Rencontre avec Cédric Klapisch, réalisateur de « Casse-tête chinois »

Depuis 2002, Cédric Klapisch invite le public à suivre le chemin tortueux de la vie de Xavier (Romain Duris). La fraîcheur de L’Auberge espagnole (2002) avait séduit toute une génération, se reconnaissant dans cette phase où l’on doit trouver sa voie professionnelle, entre la raison et ses désirs. Les Poupées russes (2005) confirmait l’empathie pour ce trentenaire et sa bande de copains – Wendy l’Anglaise (Kelly Reilly), Isabelle la Belge (Cécile de France) et son ex-amoureuse Martine (Audrey Tautou) – dans sa quête pour trouver LA fille et devenir écrivain.
Dans Casse-tête chinois, Xavier a désormais 40 ans. Ses deux romans ont été des succès, et il s’interroge sur la direction à prendre : Wendy l’ayant quitté pour vivre auprès de son nouvel amoureux new-yorkais, Xavier s’installe lui aussi à Manhattan, pour se rapprocher de ses enfants. Il doit écrire son troisième roman, trouver un appartement, s’occuper de son divorce, épouser une américaine pour obtenir la carte de séjour et trouver sa place auprès du bébé d’Isabelle et de son amoureuse (puisqu’il est en le géniteur). Le duo Romain Duris – Cédric Klapish se reforme pour la septième fois, et il fonctionne toujours aussi bien.

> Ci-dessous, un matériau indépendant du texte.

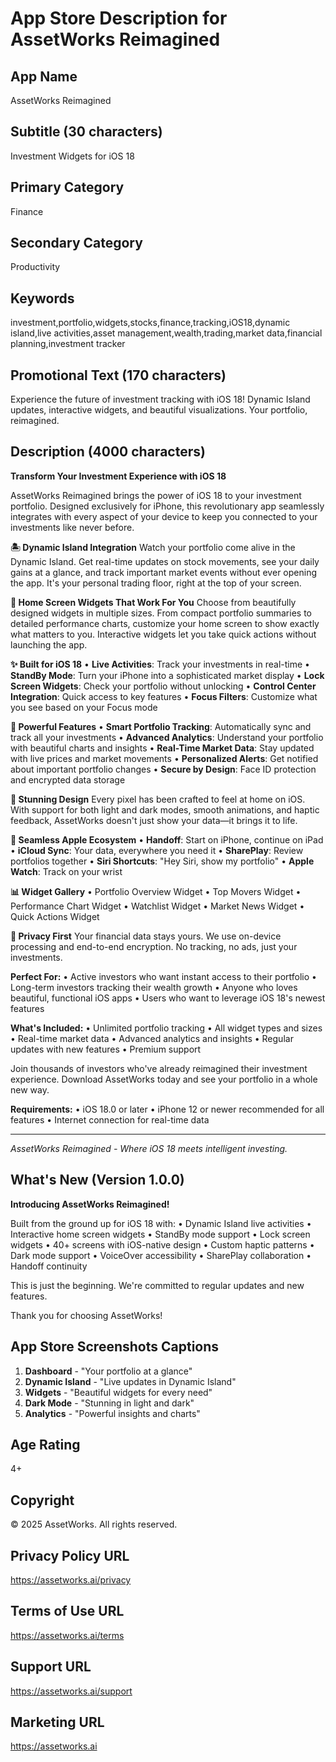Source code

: # App Store Description for AssetWorks Reimagined

## App Name
AssetWorks Reimagined

## Subtitle (30 characters)
Investment Widgets for iOS 18

## Primary Category
Finance

## Secondary Category
Productivity

## Keywords
investment,portfolio,widgets,stocks,finance,tracking,iOS18,dynamic island,live activities,asset management,wealth,trading,market data,financial planning,investment tracker

## Promotional Text (170 characters)
Experience the future of investment tracking with iOS 18! Dynamic Island updates, interactive widgets, and beautiful visualizations. Your portfolio, reimagined.

## Description (4000 characters)

**Transform Your Investment Experience with iOS 18**

AssetWorks Reimagined brings the power of iOS 18 to your investment portfolio. Designed exclusively for iPhone, this revolutionary app seamlessly integrates with every aspect of your device to keep you connected to your investments like never before.

**🏝️ Dynamic Island Integration**
Watch your portfolio come alive in the Dynamic Island. Get real-time updates on stock movements, see your daily gains at a glance, and track important market events without ever opening the app. It's your personal trading floor, right at the top of your screen.

**📱 Home Screen Widgets That Work For You**
Choose from beautifully designed widgets in multiple sizes. From compact portfolio summaries to detailed performance charts, customize your home screen to show exactly what matters to you. Interactive widgets let you take quick actions without launching the app.

**✨ Built for iOS 18**
• **Live Activities**: Track your investments in real-time
• **StandBy Mode**: Turn your iPhone into a sophisticated market display
• **Lock Screen Widgets**: Check your portfolio without unlocking
• **Control Center Integration**: Quick access to key features
• **Focus Filters**: Customize what you see based on your Focus mode

**🎯 Powerful Features**
• **Smart Portfolio Tracking**: Automatically sync and track all your investments
• **Advanced Analytics**: Understand your portfolio with beautiful charts and insights
• **Real-Time Market Data**: Stay updated with live prices and market movements
• **Personalized Alerts**: Get notified about important portfolio changes
• **Secure by Design**: Face ID protection and encrypted data storage

**🌙 Stunning Design**
Every pixel has been crafted to feel at home on iOS. With support for both light and dark modes, smooth animations, and haptic feedback, AssetWorks doesn't just show your data—it brings it to life.

**🔄 Seamless Apple Ecosystem**
• **Handoff**: Start on iPhone, continue on iPad
• **iCloud Sync**: Your data, everywhere you need it
• **SharePlay**: Review portfolios together
• **Siri Shortcuts**: "Hey Siri, show my portfolio"
• **Apple Watch**: Track on your wrist

**📊 Widget Gallery**
• Portfolio Overview Widget
• Top Movers Widget
• Performance Chart Widget
• Watchlist Widget
• Market News Widget
• Quick Actions Widget

**🔐 Privacy First**
Your financial data stays yours. We use on-device processing and end-to-end encryption. No tracking, no ads, just your investments.

**Perfect For:**
• Active investors who want instant access to their portfolio
• Long-term investors tracking their wealth growth
• Anyone who loves beautiful, functional iOS apps
• Users who want to leverage iOS 18's newest features

**What's Included:**
• Unlimited portfolio tracking
• All widget types and sizes
• Real-time market data
• Advanced analytics and insights
• Regular updates with new features
• Premium support

Join thousands of investors who've already reimagined their investment experience. Download AssetWorks today and see your portfolio in a whole new way.

**Requirements:**
• iOS 18.0 or later
• iPhone 12 or newer recommended for all features
• Internet connection for real-time data

---

*AssetWorks Reimagined - Where iOS 18 meets intelligent investing.*

## What's New (Version 1.0.0)

**Introducing AssetWorks Reimagined!**

Built from the ground up for iOS 18 with:
• Dynamic Island live activities
• Interactive home screen widgets
• StandBy mode support
• Lock screen widgets
• 40+ screens with iOS-native design
• Custom haptic patterns
• Dark mode support
• VoiceOver accessibility
• SharePlay collaboration
• Handoff continuity

This is just the beginning. We're committed to regular updates and new features. 

Thank you for choosing AssetWorks!

## App Store Screenshots Captions

1. **Dashboard** - "Your portfolio at a glance"
2. **Dynamic Island** - "Live updates in Dynamic Island"
3. **Widgets** - "Beautiful widgets for every need"
4. **Dark Mode** - "Stunning in light and dark"
5. **Analytics** - "Powerful insights and charts"

## Age Rating
4+

## Copyright
© 2025 AssetWorks. All rights reserved.

## Privacy Policy URL
https://assetworks.ai/privacy

## Terms of Use URL
https://assetworks.ai/terms

## Support URL
https://assetworks.ai/support

## Marketing URL
https://assetworks.ai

A l’occasion d’une rencontre presse, nous avons pu interroger Cédric Klaplisch sur son travail sur ce film :

Votre manière d’écrire a-t-elle changé pour Casse-tête chinois par rapport aux deux premiers volets ?

Oui, radicalement. J’ai écrit L’Auberge espagnole en quinze jours. Le scénario était très spécial, bizarre. Ce film s’est fait dans l’urgence, avec une part très improvisée. Le côté gracieux de ce premier volet vient du fait que j’ai filmé un brouillon et qu’il s’est passé quelque chose. La spontanéité était l’idée la plus importante pour les deux premiers films. Pour Casse-tête chinois, c’est plutôt celle de la réflexion : comment utiliser des choses des deux premiers et les faire évoluer dans le troisième. C’est aussi lié à l’âge des personnages. Xavier a 40 ans et cette idée d’improvisation, ce côté chien fou qu’il y avait dans l’Auberge espagnole, ne pouvait plus être autant utilisée.

Pourquoi avez-vous choisi la ville de New York ?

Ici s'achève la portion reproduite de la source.